## Work task
Check every line of the records below for the string "entities" and copy the ones that have it.

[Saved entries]
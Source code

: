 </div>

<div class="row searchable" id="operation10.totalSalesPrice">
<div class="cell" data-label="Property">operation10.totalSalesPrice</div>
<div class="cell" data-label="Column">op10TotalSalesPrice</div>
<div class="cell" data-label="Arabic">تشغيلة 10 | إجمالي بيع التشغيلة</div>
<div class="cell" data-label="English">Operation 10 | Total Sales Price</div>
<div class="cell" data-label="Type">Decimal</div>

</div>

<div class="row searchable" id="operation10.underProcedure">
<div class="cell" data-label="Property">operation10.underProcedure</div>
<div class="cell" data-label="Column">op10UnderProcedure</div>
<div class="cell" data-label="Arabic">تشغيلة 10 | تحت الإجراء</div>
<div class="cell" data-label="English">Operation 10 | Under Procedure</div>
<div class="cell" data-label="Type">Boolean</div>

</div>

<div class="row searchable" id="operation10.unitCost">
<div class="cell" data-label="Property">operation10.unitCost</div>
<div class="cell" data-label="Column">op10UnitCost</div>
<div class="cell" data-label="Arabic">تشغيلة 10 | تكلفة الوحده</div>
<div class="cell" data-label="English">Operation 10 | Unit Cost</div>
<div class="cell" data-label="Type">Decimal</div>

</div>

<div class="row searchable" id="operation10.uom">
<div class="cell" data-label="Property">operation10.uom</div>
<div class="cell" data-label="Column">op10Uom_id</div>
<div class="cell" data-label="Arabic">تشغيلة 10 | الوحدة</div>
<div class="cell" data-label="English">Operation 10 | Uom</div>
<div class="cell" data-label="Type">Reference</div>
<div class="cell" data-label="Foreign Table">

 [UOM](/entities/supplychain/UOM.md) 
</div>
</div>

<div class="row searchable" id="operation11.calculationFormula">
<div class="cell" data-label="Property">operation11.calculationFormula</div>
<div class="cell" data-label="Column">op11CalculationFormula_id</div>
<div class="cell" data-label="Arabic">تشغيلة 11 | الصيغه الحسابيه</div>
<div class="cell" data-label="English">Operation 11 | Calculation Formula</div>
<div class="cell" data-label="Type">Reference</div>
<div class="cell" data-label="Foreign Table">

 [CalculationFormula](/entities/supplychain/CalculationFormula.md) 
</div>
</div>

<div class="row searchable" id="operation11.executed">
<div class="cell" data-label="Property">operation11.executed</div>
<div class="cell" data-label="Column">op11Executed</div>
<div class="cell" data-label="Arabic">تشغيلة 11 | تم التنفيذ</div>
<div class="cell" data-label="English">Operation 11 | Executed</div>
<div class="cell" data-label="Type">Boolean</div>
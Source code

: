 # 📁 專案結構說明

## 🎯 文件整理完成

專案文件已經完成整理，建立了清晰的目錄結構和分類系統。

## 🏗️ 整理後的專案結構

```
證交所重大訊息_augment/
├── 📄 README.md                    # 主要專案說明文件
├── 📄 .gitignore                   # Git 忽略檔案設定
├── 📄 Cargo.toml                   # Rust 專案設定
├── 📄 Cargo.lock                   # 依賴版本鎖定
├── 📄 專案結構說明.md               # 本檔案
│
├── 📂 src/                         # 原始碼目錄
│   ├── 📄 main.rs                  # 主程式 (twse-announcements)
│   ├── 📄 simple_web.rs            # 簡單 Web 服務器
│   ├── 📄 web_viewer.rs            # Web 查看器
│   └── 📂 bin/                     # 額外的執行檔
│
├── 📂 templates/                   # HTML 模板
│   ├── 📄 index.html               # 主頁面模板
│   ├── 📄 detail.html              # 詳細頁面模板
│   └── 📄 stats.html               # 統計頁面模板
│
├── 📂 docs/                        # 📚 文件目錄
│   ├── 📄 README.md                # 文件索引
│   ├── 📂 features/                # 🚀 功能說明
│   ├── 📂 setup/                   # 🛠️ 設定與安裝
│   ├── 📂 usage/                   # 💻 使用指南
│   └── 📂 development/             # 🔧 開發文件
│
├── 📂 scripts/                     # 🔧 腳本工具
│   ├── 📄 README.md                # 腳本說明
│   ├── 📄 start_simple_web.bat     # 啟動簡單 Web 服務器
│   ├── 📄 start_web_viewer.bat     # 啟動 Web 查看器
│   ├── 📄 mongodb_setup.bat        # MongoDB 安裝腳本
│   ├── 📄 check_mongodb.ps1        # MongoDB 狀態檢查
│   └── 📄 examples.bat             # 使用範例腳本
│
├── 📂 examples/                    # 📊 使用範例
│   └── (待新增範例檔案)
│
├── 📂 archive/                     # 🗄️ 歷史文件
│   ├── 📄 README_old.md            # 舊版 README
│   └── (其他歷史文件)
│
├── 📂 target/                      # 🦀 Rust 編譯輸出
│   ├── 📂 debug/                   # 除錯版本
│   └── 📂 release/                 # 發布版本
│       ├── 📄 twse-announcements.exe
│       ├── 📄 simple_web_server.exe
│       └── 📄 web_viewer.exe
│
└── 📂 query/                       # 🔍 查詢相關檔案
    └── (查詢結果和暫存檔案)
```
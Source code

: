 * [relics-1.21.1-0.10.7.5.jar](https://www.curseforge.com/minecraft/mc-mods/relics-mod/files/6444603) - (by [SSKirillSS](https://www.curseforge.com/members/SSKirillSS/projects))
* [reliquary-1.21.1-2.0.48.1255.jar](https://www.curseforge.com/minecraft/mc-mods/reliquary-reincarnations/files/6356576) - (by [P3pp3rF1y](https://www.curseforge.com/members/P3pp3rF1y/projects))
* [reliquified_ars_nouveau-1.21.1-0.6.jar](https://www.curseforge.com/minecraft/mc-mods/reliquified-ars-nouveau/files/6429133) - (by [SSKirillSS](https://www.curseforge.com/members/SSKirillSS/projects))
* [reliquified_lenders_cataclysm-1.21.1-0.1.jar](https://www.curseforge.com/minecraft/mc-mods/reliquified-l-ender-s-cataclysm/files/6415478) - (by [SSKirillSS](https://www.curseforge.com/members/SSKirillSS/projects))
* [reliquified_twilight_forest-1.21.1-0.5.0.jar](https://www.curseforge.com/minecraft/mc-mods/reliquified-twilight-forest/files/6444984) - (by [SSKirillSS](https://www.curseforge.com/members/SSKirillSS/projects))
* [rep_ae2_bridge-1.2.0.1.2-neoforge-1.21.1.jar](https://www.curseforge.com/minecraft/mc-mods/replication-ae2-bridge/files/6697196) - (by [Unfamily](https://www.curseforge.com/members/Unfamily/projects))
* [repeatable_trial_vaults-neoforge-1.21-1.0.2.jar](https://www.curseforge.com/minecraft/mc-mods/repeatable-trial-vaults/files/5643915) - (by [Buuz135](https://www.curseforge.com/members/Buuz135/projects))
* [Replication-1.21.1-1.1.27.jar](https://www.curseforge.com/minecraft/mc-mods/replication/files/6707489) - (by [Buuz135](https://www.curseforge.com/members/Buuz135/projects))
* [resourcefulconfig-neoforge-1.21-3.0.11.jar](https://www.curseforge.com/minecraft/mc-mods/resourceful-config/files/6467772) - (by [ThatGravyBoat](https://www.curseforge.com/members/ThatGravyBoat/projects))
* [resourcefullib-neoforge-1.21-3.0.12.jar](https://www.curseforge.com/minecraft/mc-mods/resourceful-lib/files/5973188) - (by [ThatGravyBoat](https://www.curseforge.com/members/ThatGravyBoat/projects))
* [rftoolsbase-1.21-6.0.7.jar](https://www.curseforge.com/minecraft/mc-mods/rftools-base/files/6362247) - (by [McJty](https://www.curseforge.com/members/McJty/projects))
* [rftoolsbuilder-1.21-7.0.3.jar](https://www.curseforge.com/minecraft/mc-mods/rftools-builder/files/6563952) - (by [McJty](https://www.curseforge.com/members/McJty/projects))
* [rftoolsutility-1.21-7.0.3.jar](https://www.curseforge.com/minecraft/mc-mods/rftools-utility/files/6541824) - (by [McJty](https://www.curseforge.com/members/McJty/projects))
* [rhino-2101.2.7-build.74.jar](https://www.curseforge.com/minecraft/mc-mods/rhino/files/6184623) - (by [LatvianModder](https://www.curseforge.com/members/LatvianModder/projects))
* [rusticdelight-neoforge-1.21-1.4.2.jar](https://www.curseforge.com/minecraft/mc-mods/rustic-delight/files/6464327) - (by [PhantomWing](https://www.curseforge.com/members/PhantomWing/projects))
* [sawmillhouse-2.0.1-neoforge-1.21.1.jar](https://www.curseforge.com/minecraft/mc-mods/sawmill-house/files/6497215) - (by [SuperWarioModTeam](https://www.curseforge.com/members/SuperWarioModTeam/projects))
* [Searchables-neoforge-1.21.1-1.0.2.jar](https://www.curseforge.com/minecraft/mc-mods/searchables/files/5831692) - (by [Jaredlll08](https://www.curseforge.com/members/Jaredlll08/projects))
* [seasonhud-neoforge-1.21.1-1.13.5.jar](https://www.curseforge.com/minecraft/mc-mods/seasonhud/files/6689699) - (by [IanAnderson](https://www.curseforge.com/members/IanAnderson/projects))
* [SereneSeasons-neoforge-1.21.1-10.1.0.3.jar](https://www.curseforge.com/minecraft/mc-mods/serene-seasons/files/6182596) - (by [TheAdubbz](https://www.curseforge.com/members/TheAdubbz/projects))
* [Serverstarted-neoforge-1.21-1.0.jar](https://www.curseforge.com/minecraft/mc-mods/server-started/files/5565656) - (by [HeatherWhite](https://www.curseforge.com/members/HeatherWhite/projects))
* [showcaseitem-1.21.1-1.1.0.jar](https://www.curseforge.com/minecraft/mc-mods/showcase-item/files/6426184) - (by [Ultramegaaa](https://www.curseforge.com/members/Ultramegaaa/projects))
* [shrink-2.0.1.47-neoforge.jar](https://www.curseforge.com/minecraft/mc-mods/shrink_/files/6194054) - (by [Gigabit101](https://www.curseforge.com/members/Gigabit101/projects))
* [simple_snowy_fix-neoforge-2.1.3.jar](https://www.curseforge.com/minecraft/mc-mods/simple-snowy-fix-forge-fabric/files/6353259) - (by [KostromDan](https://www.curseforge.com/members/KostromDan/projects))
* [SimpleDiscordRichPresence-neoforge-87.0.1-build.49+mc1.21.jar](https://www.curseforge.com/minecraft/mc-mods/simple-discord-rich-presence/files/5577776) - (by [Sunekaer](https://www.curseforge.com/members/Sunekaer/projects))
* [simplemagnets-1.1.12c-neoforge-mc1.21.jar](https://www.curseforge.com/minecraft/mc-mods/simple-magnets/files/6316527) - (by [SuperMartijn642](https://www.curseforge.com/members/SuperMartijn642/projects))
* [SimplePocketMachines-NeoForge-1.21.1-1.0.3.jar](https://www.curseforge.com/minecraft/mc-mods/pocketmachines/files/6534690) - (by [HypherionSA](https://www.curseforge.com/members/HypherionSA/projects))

## Response box
 [UOM](/entities/supplychain/UOM.md) 
 [CalculationFormula](/entities/supplychain/CalculationFormula.md) 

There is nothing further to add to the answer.